Requirement: Leave the images out, and copy each of the records below exactly.

(Given data begins)

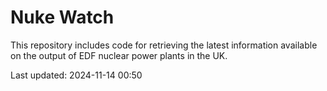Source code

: # Nuke Watch

This repository includes code for retrieving the latest information available on the output of EDF nuclear power plants in the UK.

Last updated: 2024-11-14 00:50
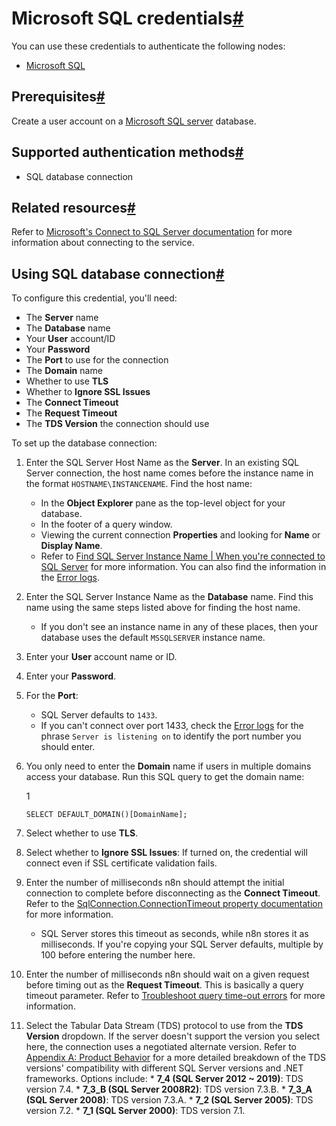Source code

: [](https://github.com/n8n-io/n8n-docs/edit/main/docs/integrations/builtin/credentials/microsoftsql.md "Edit this page")

# Microsoft SQL credentials[#](#microsoft-sql-credentials "Permanent link")

You can use these credentials to authenticate the following nodes:

*   [Microsoft SQL](../../app-nodes/n8n-nodes-base.microsoftsql/)

## Prerequisites[#](#prerequisites "Permanent link")

Create a user account on a [Microsoft SQL server](https://learn.microsoft.com/en-us/sql/sql-server/what-is-sql-server) database.

## Supported authentication methods[#](#supported-authentication-methods "Permanent link")

*   SQL database connection

## Related resources[#](#related-resources "Permanent link")

Refer to [Microsoft's Connect to SQL Server documentation](https://learn.microsoft.com/en-us/sql/sql-server/connect-to-database-engine?view=sql-server-ver16&tabs=sqldb#connect-to-sql-server) for more information about connecting to the service.

## Using SQL database connection[#](#using-sql-database-connection "Permanent link")

To configure this credential, you'll need:

*   The **Server** name
*   The **Database** name
*   Your **User** account/ID
*   Your **Password**
*   The **Port** to use for the connection
*   The **Domain** name
*   Whether to use **TLS**
*   Whether to **Ignore SSL Issues**
*   The **Connect Timeout**
*   The **Request Timeout**
*   The **TDS Version** the connection should use

To set up the database connection:

1.  Enter the SQL Server Host Name as the **Server**. In an existing SQL Server connection, the host name comes before the instance name in the format `HOSTNAME\INSTANCENAME`. Find the host name:
    *   In the **Object Explorer** pane as the top-level object for your database.
    *   In the footer of a query window.
    *   Viewing the current connection **Properties** and looking for **Name** or **Display Name**.
    *   Refer to [Find SQL Server Instance Name | When you're connected to SQL Server](https://learn.microsoft.com/en-us/sql/ssms/tutorials/ssms-tricks?view=sql-server-ver16#when-youre-connected-to-sql-server) for more information. You can also find the information in the [Error logs](https://learn.microsoft.com/en-us/sql/ssms/tutorials/ssms-tricks?view=sql-server-ver16#before-you-connect-to-sql-server).
2.  Enter the SQL Server Instance Name as the **Database** name. Find this name using the same steps listed above for finding the host name.
    *   If you don't see an instance name in any of these places, then your database uses the default `MSSQLSERVER` instance name.
3.  Enter your **User** account name or ID.
4.  Enter your **Password**.
5.  For the **Port**:
    *   SQL Server defaults to `1433`.
    *   If you can't connect over port 1433, check the [Error logs](https://learn.microsoft.com/en-us/sql/ssms/tutorials/ssms-tricks?view=sql-server-ver16#before-you-connect-to-sql-server) for the phrase `Server is listening on` to identify the port number you should enter.
6.  You only need to enter the **Domain** name if users in multiple domains access your database. Run this SQL query to get the domain name:
    
    1
    
    `SELECT DEFAULT_DOMAIN()[DomainName];`
    
7.  Select whether to use **TLS**.
    
8.  Select whether to **Ignore SSL Issues**: If turned on, the credential will connect even if SSL certificate validation fails.
9.  Enter the number of milliseconds n8n should attempt the initial connection to complete before disconnecting as the **Connect Timeout**. Refer to the [SqlConnection.ConnectionTimeout property documentation](https://learn.microsoft.com/en-us/dotnet/api/system.data.sqlclient.sqlconnection.connectiontimeout) for more information.
    *   SQL Server stores this timeout as seconds, while n8n stores it as milliseconds. If you're copying your SQL Server defaults, multiple by 100 before entering the number here.
10.  Enter the number of milliseconds n8n should wait on a given request before timing out as the **Request Timeout**. This is basically a query timeout parameter. Refer to [Troubleshoot query time-out errors](https://learn.microsoft.com/en-us/troubleshoot/sql/database-engine/performance/troubleshoot-query-timeouts#explanation) for more information.
11.  Select the Tabular Data Stream (TDS) protocol to use from the **TDS Version** dropdown. If the server doesn't support the version you select here, the connection uses a negotiated alternate version. Refer to [Appendix A: Product Behavior](https://learn.microsoft.com/en-us/openspecs/windows_protocols/ms-tds/135d0ebe-5c4c-4a94-99bf-1811eccb9f4a) for a more detailed breakdown of the TDS versions' compatibility with different SQL Server versions and .NET frameworks. Options include:
    *   **7\_4 (SQL Server 2012 ~ 2019)**: TDS version 7.4.
    *   **7\_3\_B (SQL Server 2008R2)**: TDS version 7.3.B.
    *   **7\_3\_A (SQL Server 2008)**: TDS version 7.3.A.
    *   **7\_2 (SQL Server 2005)**: TDS version 7.2.
    *   **7\_1 (SQL Server 2000)**: TDS version 7.1.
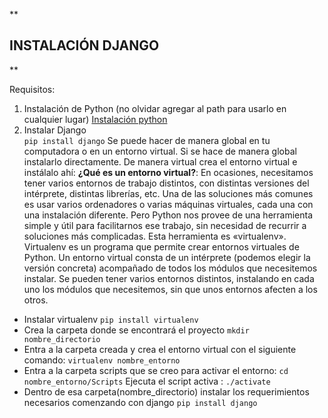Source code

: **

## INSTALACIÓN DJANGO

**

Requisitos:
1. Instalación de Python (no olvidar agregar al path para usarlo en cualquier lugar)
[Instalación python](https://github.com/BettySanchez7/Django_recursos/blob/main/Images/Screenshot_2.png)
3. Instalar Django  
	`pip install django`
	Se puede hacer de manera global en tu computadora o en un entorno virtual. Si se hace de manera global instalarlo directamente.
	De manera virtual crea el entorno virtual e instálalo ahí:
	**¿Qué es un entorno virtual?**: En ocasiones, necesitamos tener varios entornos de trabajo distintos, con distintas versiones del intérprete, distintas librerías, etc. Una de las soluciones más comunes es usar varios ordenadores o varias máquinas virtuales, cada una con una instalación diferente. Pero Python nos provee de una herramienta simple y útil para facilitarnos ese trabajo, sin necesidad de recurrir a soluciones más complicadas. Esta herramienta es «virtualenv».
Virtualenv es un programa que permite crear entornos virtuales de Python. Un entorno virtual consta de un intérprete (podemos elegir la versión concreta) acompañado de todos los módulos que necesitemos instalar. Se pueden tener varios entornos distintos, instalando en cada uno los módulos que necesitemos, sin que unos entornos afecten a los otros.
* Instalar virtualenv `pip install virtualenv`
* Crea la carpeta donde se encontrará el proyecto `mkdir nombre_directorio`
* Entra a la carpeta creada y crea el entorno virtual con el siguiente comando: `virtualenv nombre_entorno`
* Entra a la carpeta scripts que se creo para activar el entorno: `cd nombre_entorno/Scripts`
	Ejecuta el script activa : `./activate`
* Dentro de esa carpeta(nombre_directorio) instalar los requerimientos necesarios comenzando con django `pip install django`

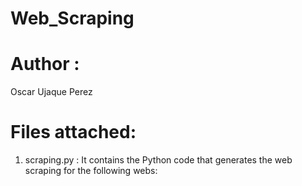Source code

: # Web_Scraping


# Author : 
  Oscar Ujaque Perez
  
  
# Files attached:

1) scraping.py : It contains the Python code that generates the web scraping for the following webs:
                
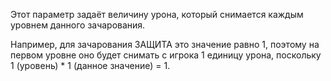 Этот параметр задаёт величину урона, который снимается каждым уровнем данного зачарования.

Например, для зачарования ЗАЩИТА это значение равно 1, поэтому на первом уровне оно будет снимать с игрока 1 единицу урона, поскольку 1 (уровень) * 1 (данное значение) = 1.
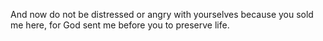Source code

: And now do not be distressed or angry with yourselves because you sold me here, for God sent me before you to preserve life.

(Given data ends)

Response to the task:
Source code

: # Nuke Watch

This repository includes code for retrieving the latest information available on the output of EDF nuclear power plants in the UK.

Last updated: 2024-11-14 00:50
Source code

: [](https://github.com/n8n-io/n8n-docs/edit/main/docs/integrations/builtin/credentials/microsoftsql.md "Edit this page")

# Microsoft SQL credentials[#](#microsoft-sql-credentials "Permanent link")

You can use these credentials to authenticate the following nodes:

*   [Microsoft SQL](../../app-nodes/n8n-nodes-base.microsoftsql/)

## Prerequisites[#](#prerequisites "Permanent link")

Create a user account on a [Microsoft SQL server](https://learn.microsoft.com/en-us/sql/sql-server/what-is-sql-server) database.

## Supported authentication methods[#](#supported-authentication-methods "Permanent link")

*   SQL database connection

## Related resources[#](#related-resources "Permanent link")

Refer to [Microsoft's Connect to SQL Server documentation](https://learn.microsoft.com/en-us/sql/sql-server/connect-to-database-engine?view=sql-server-ver16&tabs=sqldb#connect-to-sql-server) for more information about connecting to the service.

## Using SQL database connection[#](#using-sql-database-connection "Permanent link")

To configure this credential, you'll need:

*   The **Server** name
*   The **Database** name
*   Your **User** account/ID
*   Your **Password**
*   The **Port** to use for the connection
*   The **Domain** name
*   Whether to use **TLS**
*   Whether to **Ignore SSL Issues**
*   The **Connect Timeout**
*   The **Request Timeout**
*   The **TDS Version** the connection should use

To set up the database connection:

1.  Enter the SQL Server Host Name as the **Server**. In an existing SQL Server connection, the host name comes before the instance name in the format `HOSTNAME\INSTANCENAME`. Find the host name:
    *   In the **Object Explorer** pane as the top-level object for your database.
    *   In the footer of a query window.
    *   Viewing the current connection **Properties** and looking for **Name** or **Display Name**.
    *   Refer to [Find SQL Server Instance Name | When you're connected to SQL Server](https://learn.microsoft.com/en-us/sql/ssms/tutorials/ssms-tricks?view=sql-server-ver16#when-youre-connected-to-sql-server) for more information. You can also find the information in the [Error logs](https://learn.microsoft.com/en-us/sql/ssms/tutorials/ssms-tricks?view=sql-server-ver16#before-you-connect-to-sql-server).
2.  Enter the SQL Server Instance Name as the **Database** name. Find this name using the same steps listed above for finding the host name.
    *   If you don't see an instance name in any of these places, then your database uses the default `MSSQLSERVER` instance name.
3.  Enter your **User** account name or ID.
4.  Enter your **Password**.
5.  For the **Port**:
    *   SQL Server defaults to `1433`.
    *   If you can't connect over port 1433, check the [Error logs](https://learn.microsoft.com/en-us/sql/ssms/tutorials/ssms-tricks?view=sql-server-ver16#before-you-connect-to-sql-server) for the phrase `Server is listening on` to identify the port number you should enter.
6.  You only need to enter the **Domain** name if users in multiple domains access your database. Run this SQL query to get the domain name:
    
    1
    
    `SELECT DEFAULT_DOMAIN()[DomainName];`
    
7.  Select whether to use **TLS**.
    
8.  Select whether to **Ignore SSL Issues**: If turned on, the credential will connect even if SSL certificate validation fails.
9.  Enter the number of milliseconds n8n should attempt the initial connection to complete before disconnecting as the **Connect Timeout**. Refer to the [SqlConnection.ConnectionTimeout property documentation](https://learn.microsoft.com/en-us/dotnet/api/system.data.sqlclient.sqlconnection.connectiontimeout) for more information.
    *   SQL Server stores this timeout as seconds, while n8n stores it as milliseconds. If you're copying your SQL Server defaults, multiple by 100 before entering the number here.
10.  Enter the number of milliseconds n8n should wait on a given request before timing out as the **Request Timeout**. This is basically a query timeout parameter. Refer to [Troubleshoot query time-out errors](https://learn.microsoft.com/en-us/troubleshoot/sql/database-engine/performance/troubleshoot-query-timeouts#explanation) for more information.
11.  Select the Tabular Data Stream (TDS) protocol to use from the **TDS Version** dropdown. If the server doesn't support the version you select here, the connection uses a negotiated alternate version. Refer to [Appendix A: Product Behavior](https://learn.microsoft.com/en-us/openspecs/windows_protocols/ms-tds/135d0ebe-5c4c-4a94-99bf-1811eccb9f4a) for a more detailed breakdown of the TDS versions' compatibility with different SQL Server versions and .NET frameworks. Options include:
    *   **7\_4 (SQL Server 2012 ~ 2019)**: TDS version 7.4.
    *   **7\_3\_B (SQL Server 2008R2)**: TDS version 7.3.B.
    *   **7\_3\_A (SQL Server 2008)**: TDS version 7.3.A.
    *   **7\_2 (SQL Server 2005)**: TDS version 7.2.
    *   **7\_1 (SQL Server 2000)**: TDS version 7.1.
Source code

: **

## INSTALACIÓN DJANGO

**

Requisitos:
1. Instalación de Python (no olvidar agregar al path para usarlo en cualquier lugar)
[Instalación python](https://github.com/BettySanchez7/Django_recursos/blob/main/Images/Screenshot_2.png)
3. Instalar Django  
	`pip install django`
	Se puede hacer de manera global en tu computadora o en un entorno virtual. Si se hace de manera global instalarlo directamente.
	De manera virtual crea el entorno virtual e instálalo ahí:
	**¿Qué es un entorno virtual?**: En ocasiones, necesitamos tener varios entornos de trabajo distintos, con distintas versiones del intérprete, distintas librerías, etc. Una de las soluciones más comunes es usar varios ordenadores o varias máquinas virtuales, cada una con una instalación diferente. Pero Python nos provee de una herramienta simple y útil para facilitarnos ese trabajo, sin necesidad de recurrir a soluciones más complicadas. Esta herramienta es «virtualenv».
Virtualenv es un programa que permite crear entornos virtuales de Python. Un entorno virtual consta de un intérprete (podemos elegir la versión concreta) acompañado de todos los módulos que necesitemos instalar. Se pueden tener varios entornos distintos, instalando en cada uno los módulos que necesitemos, sin que unos entornos afecten a los otros.
* Instalar virtualenv `pip install virtualenv`
* Crea la carpeta donde se encontrará el proyecto `mkdir nombre_directorio`
* Entra a la carpeta creada y crea el entorno virtual con el siguiente comando: `virtualenv nombre_entorno`
* Entra a la carpeta scripts que se creo para activar el entorno: `cd nombre_entorno/Scripts`
	Ejecuta el script activa : `./activate`
* Dentro de esa carpeta(nombre_directorio) instalar los requerimientos necesarios comenzando con django `pip install django`

Source code

: # Web_Scraping


# Author : 
  Oscar Ujaque Perez
  
  
# Files attached:

1) scraping.py : It contains the Python code that generates the web scraping for the following webs:
                
 Этот параметр задаёт величину урона, который снимается каждым уровнем данного зачарования.

Например, для зачарования ЗАЩИТА это значение равно 1, поэтому на первом уровне оно будет снимать с игрока 1 единицу урона, поскольку 1 (уровень) * 1 (данное значение) = 1.
Source code

: And now do not be distressed or angry with yourselves because you sold me here, for God sent me before you to preserve life.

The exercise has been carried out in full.